JUSTICE O'MARA FROSSARD delivered the opinion of the court:
Plaintiff Angelo Marcheschi brought this action under
section 155 of the Illinois Insurance Code (215 ILCS 5/155 (West
1996)) alleging that defendant Illinois Farmers Insurance Company
vexatiously and unreasonably refused to settle an uninsured
motorist claim arising from an automobile accident in which
plaintiff was injured. Defendant filed a motion to dismiss under
section 2-619 of the Code of Civil Procedure (735 ILCS 5/2-619
(West 1996)) based on its claim the appropriate statute of
limitations had expired. Defendant's motion was denied. In a
bench trial, the trial court awarded plaintiff $18,750 as
permitted by section 155, $8,075 in attorney fees related to the
arbitration of the uninsured motorist claim, and $7,968.75 in
prejudgment interest. The trial court denied plaintiff attorney
fees in the prosecution of the present action. From these
orders, defendant appeals and plaintiff cross-appeals.
The issues on appeal are: (1) whether the trial court
properly determined that section 155 of the Insurance Code is not
a statutory penalty to which a two-year statute of limitations
must apply; (2) whether the trial court correctly determined that
defendant unreasonably and vexatiously delayed the settlement of
plaintiff's uninsured motorist claim under section 155; and (3)
whether the trial court properly awarded prejudgment interest to
plaintiff. On cross-appeal, the issue is whether the trial court
acted within its discretion in awarding limited attorney fees to
plaintiff and in its denial of plaintiff's petition for fees in
the present action.
We answer the above in the affirmative and affirm the trial
court's decision on appeal.

FACTS
On December 22, 1992, plaintiff filed a complaint against
defendant seeking recovery under section 155 of the Insurance
Code based on defendant's refusal to settle his claim for
uninsured motorist benefits within the applicable policy limits.
Following the accident, which occurred on December 9, 1983,
defendant promptly paid plaintiff $25,000, which was the limit of
his uninsured motorist coverage. However, plaintiff was a member
of a class action lawsuit in which his insurance policy was
reformed and the uninsured motorist coverage limit was increased
from $25,000 to $100,000.
Following the class action, plaintiff demanded $75,000, or
the remainder of the policy limits from defendant. In August
1988, defendant offered $40,000 in settlement, and in December of
1988, plaintiff made a counteroffer of $40,000 plus prejudgment
interest. When defendant failed to accept this counteroffer, it
expired and plaintiff again made a demand for $75,000 plus
prejudgment interest.
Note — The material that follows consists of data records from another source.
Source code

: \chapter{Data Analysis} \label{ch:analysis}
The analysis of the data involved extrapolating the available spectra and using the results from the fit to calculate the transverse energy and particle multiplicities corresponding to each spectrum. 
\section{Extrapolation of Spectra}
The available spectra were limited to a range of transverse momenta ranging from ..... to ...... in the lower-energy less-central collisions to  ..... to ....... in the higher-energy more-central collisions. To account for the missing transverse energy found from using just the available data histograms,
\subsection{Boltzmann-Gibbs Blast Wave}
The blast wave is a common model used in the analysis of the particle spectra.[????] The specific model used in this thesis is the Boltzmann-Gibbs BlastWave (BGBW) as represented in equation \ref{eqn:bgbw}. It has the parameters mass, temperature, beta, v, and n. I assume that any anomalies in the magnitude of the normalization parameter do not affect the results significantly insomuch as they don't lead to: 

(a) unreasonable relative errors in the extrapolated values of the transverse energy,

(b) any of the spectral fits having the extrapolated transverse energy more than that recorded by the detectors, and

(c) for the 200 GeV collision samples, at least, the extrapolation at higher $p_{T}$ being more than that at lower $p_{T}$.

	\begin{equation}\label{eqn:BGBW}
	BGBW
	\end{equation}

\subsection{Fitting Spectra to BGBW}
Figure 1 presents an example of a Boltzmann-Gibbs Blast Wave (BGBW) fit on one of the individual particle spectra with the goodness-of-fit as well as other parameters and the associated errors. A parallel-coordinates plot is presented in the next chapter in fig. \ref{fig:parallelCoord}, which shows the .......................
After plaintiff underwent a physical
examination, defendant made an offer of $50,000 on June 21, 1989,
which plaintiff declined. Testimony at trial indicated that,
shortly thereafter, defendant was given settlement authority in
the amount of $75,000, which was not extended to plaintiff prior
to arbitration.
The arbitration hearing took place on January 3, 1990. The
panel assessed plaintiff's damages in the amount of $215,000 and
found defendant liable for the $75,000 policy limit.
In his complaint, plaintiff sought to recover attorney fees
for the arbitration, arbitrator's fees and other litigation
expenses, prejudgment interest, and 25% of the difference between
the amount defendant offered in settlement and the amount
plaintiff recovered via arbitration pursuant to section 155.
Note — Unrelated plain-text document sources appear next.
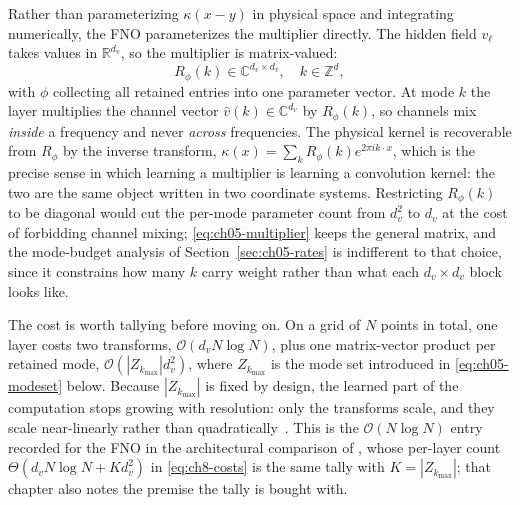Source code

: Rather than parameterizing $\kappa(x-y)$ in physical space and integrating
numerically, the FNO parameterizes the multiplier directly. The hidden field
$v_\ell$ takes values in $\mathbb{R}^{d_v}$, so the multiplier is
matrix-valued:
\begin{equation}
  \label{eq:ch05-multiplier}
  R_\phi(k) \in \mathbb{C}^{d_v \times d_v}, \quad k \in \mathbb{Z}^d,
\end{equation}
with $\phi$ collecting all retained entries into one parameter vector. At mode
$k$ the layer multiplies the channel vector $\hat{v}(k) \in \mathbb{C}^{d_v}$ by
$R_\phi(k)$, so channels mix \emph{inside} a frequency and never \emph{across}
frequencies. The physical kernel is recoverable from
$R_\phi$ by the inverse transform,
$\kappa(x) = \sum_{k} R_\phi(k) e^{2\pi i k \cdot x}$, which is the precise
sense in which learning a multiplier is learning a convolution kernel: the two
are the same object written in two coordinate systems. Restricting
$R_\phi(k)$ to be diagonal would cut the per-mode parameter count from $d_v^2$
to $d_v$ at the cost of forbidding channel mixing; \eqref{eq:ch05-multiplier}
keeps the general matrix, and the mode-budget analysis of
Section~\ref{sec:ch05-rates} is indifferent to that choice, since it constrains
how many $k$ carry weight rather than what each $d_v \times d_v$ block looks
like.

The cost is worth tallying before moving on. On a grid of $N$ points in total,
one layer costs two transforms, $\mathcal{O}(d_v N \log N)$, plus one
matrix-vector product per retained mode, $\mathcal{O}(|Z_{k_{\max}}| d_v^2)$,
where $Z_{k_{\max}}$ is the mode set introduced in \eqref{eq:ch05-modeset}
below. Because $|Z_{k_{\max}}|$ is fixed by design, the learned part of the
computation stops growing with resolution: only the transforms scale, and they
scale near-linearly rather than quadratically~\cite{kovachki2023neural}. This
is the $\mathcal{O}(N \log N)$ entry recorded for the FNO in the architectural
comparison of ,
whose per-layer count $\Theta(d_v N \log N + K d_v^{2})$ in
\eqref{eq:ch8-costs} is the same tally with $K = |Z_{k_{\max}}|$; that chapter
also notes the premise the tally is bought with.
In its answer, defendant admitted plaintiff was a member of
the class action, that the policy limits had been increased and
that plaintiff demanded $75,000. However, defendant sought to
strike a portion of the pleadings as being argumentative and
improperly pleading details of evidence. The answer also
admitted defendant had offered $40,000 on October 26, 1988, and
that following arbitration it promptly paid the remaining $75,000
to plaintiff. Defendant's answer denied breaching any duty to
plaintiff and denied liability under section 155.

ANALYSIS
I
Defendant first challenges the trial court's denial of its
section 2-619 motion to dismiss and asserts that plaintiff's
section 155 claim was a statutory penalty that was not brought
within the applicable two-year statute of limitations. Plaintiff
argues that relief under section 155 does not constitute a
"statutory penalty" for purposes of the two-year statute of
limitations set forth in section 13-202 of the Code of Civil
Procedure (735 ILCS 5/13-202 (West 1996)), and that the five-year
statute of limitations applicable to "all civil actions not
otherwise provided for" is appropriate in this case. See 735
ILCS 5/13-205 (West 1996).
A motion to dismiss under section 2-619 admits both the
truth of the facts alleged in support of the claim and the legal
sufficiency of the claim, but it raises an affirmative matter
which it asserts defeats the claim. Barber-Colman Co. v. A&K
Midwest Insulation Co., 236 Ill. App. 3d 1065, 603 N.E.2d 1215
(1992). Here that affirmative matter is the statute of
limitations.
The statute of limitations that defendant claims should
apply reads as follows:
"5/13-202. Personal injury - Penalty. Actions for
damages for an injury to the person, or for false
imprisonment, or malicious prosecution, or for a statutory
penalty, *** shall be commenced within 2 years next after
the cause of action accrued ***." 735 ILCS 5/13-202 (West
1996).
At issue in defendant's motion to dismiss is whether section 155
constitutes a "statutory penalty," as defendant contends, or a
remedial action, as plaintiff asserts. This is an issue of first
impression in Illinois; however, this court has previously
addressed the factors to be considered when determining whether a
statute constitutes a "statutory penalty" under Illinois law.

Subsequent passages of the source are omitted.